(Records for this task Opens)

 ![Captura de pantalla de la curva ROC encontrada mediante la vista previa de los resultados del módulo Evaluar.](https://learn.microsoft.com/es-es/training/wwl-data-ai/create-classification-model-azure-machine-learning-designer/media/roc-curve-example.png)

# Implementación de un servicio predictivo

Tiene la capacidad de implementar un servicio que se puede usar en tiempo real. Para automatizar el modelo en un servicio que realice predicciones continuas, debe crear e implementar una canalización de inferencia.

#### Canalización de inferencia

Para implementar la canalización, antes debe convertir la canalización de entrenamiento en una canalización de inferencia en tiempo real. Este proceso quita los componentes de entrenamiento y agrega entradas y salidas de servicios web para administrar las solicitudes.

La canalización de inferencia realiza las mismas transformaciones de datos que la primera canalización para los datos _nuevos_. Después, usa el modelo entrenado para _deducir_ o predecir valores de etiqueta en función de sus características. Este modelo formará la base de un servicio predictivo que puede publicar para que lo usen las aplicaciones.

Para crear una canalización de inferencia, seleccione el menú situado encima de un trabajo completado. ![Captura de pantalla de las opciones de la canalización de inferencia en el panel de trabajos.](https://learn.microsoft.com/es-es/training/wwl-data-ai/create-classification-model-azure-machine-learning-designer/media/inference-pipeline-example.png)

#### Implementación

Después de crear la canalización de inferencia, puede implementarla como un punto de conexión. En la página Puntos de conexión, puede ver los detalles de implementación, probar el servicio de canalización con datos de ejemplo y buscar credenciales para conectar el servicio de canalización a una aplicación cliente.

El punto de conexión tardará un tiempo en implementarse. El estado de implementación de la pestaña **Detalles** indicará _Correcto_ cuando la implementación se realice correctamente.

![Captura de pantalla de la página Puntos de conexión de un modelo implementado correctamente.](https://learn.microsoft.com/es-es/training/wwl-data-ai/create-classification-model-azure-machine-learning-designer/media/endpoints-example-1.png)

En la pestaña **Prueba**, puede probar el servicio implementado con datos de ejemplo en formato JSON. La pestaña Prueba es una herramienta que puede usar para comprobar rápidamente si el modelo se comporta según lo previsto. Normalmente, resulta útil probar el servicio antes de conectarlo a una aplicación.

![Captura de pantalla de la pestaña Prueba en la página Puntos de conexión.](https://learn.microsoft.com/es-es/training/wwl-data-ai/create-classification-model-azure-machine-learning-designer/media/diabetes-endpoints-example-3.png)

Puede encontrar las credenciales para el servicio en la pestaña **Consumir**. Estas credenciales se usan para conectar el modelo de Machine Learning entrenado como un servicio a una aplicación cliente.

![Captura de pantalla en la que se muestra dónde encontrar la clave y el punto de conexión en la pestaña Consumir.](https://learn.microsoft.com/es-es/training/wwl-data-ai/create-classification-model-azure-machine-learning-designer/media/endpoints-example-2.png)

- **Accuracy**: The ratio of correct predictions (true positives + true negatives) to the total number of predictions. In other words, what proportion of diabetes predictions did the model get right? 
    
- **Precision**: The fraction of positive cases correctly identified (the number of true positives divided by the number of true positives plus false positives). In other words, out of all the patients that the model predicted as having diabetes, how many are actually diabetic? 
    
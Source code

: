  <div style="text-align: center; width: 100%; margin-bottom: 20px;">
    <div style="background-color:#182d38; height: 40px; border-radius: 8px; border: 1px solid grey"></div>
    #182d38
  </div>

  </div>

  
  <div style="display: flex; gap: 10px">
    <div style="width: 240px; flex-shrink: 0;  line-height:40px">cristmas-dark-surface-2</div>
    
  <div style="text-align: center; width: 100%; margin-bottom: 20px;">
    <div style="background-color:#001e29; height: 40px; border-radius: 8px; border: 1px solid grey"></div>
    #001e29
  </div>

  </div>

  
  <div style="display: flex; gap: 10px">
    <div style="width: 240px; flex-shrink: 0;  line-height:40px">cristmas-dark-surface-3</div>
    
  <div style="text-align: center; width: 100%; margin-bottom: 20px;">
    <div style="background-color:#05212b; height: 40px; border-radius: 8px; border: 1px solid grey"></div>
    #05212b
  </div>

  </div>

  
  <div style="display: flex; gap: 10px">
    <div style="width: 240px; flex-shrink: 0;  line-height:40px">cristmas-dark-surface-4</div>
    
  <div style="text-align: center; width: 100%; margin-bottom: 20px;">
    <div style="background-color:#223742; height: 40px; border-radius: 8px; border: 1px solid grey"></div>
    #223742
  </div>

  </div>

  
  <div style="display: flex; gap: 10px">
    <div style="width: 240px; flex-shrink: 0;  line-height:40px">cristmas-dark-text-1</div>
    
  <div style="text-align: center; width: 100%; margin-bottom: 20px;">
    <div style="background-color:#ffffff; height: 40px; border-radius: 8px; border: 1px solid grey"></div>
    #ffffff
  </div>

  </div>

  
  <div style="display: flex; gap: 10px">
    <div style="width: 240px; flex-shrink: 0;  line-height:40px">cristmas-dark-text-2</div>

(Records for this task Closes)

- _Work order_: Look over the entries for "encontrar", then copy every line that includes that string.

- _Your response_:
Puede encontrar las credenciales para el servicio en la pestaña **Consumir**. Estas credenciales se usan para conectar el modelo de Machine Learning entrenado como un servicio a una aplicación cliente.
![Captura de pantalla en la que se muestra dónde encontrar la clave y el punto de conexión en la pestaña Consumir.](https://learn.microsoft.com/es-es/training/wwl-data-ai/create-classification-model-azure-machine-learning-designer/media/endpoints-example-2.png)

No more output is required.